# [Work order]
Across the data below, how many lines have the word "obtain" in them? Respond with the number alone.

=== The input ===

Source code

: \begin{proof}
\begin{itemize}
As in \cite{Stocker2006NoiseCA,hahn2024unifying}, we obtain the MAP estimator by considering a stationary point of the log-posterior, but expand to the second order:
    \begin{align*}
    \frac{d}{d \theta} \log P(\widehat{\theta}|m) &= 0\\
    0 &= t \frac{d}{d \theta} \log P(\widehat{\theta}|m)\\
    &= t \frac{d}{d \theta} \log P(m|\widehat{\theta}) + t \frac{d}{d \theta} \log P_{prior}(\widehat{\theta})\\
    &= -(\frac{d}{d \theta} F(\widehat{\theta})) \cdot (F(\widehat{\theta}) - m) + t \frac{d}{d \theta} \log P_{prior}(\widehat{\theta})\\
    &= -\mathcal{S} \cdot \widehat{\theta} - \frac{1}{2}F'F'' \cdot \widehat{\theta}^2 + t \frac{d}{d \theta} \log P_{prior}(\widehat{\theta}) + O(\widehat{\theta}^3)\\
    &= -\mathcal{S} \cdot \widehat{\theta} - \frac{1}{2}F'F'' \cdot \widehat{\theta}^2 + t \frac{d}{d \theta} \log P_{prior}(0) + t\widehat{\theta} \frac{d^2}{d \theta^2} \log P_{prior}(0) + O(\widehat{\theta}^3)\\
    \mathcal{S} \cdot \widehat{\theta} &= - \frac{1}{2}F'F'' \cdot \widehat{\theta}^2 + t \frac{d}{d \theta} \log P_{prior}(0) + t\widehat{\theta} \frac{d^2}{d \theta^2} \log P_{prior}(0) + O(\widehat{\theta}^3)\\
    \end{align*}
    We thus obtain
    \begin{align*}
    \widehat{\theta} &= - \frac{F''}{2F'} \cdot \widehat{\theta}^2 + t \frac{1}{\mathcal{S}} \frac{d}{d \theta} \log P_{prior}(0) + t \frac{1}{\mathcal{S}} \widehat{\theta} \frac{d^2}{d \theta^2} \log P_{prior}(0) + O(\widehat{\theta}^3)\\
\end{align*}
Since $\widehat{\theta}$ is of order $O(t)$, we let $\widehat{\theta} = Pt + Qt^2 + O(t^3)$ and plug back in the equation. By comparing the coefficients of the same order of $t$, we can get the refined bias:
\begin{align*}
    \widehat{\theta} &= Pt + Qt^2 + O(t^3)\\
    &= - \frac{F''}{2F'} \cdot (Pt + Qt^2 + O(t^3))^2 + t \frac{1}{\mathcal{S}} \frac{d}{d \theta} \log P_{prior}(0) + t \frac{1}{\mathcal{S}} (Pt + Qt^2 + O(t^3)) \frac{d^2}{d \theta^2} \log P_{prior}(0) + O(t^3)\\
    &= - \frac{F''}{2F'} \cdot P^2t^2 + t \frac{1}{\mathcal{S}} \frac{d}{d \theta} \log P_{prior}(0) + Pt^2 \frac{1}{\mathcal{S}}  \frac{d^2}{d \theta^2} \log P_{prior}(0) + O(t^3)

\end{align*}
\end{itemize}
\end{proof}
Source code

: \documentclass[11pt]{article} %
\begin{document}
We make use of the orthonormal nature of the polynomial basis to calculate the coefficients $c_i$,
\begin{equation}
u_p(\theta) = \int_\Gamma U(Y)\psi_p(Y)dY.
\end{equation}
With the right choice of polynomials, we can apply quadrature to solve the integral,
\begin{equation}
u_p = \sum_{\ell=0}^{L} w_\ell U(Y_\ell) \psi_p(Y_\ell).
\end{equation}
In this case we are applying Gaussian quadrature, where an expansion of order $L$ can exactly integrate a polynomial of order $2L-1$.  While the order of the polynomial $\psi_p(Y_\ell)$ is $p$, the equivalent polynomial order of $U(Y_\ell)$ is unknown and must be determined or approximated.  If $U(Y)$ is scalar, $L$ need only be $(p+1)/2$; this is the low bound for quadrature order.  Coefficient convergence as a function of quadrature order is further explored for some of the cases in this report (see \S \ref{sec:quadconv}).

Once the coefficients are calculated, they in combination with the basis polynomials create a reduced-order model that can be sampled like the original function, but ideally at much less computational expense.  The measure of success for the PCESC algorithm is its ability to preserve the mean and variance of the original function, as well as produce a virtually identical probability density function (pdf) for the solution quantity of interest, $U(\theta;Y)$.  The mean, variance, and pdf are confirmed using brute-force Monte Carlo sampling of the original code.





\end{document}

===

# [Response to this exercise]
2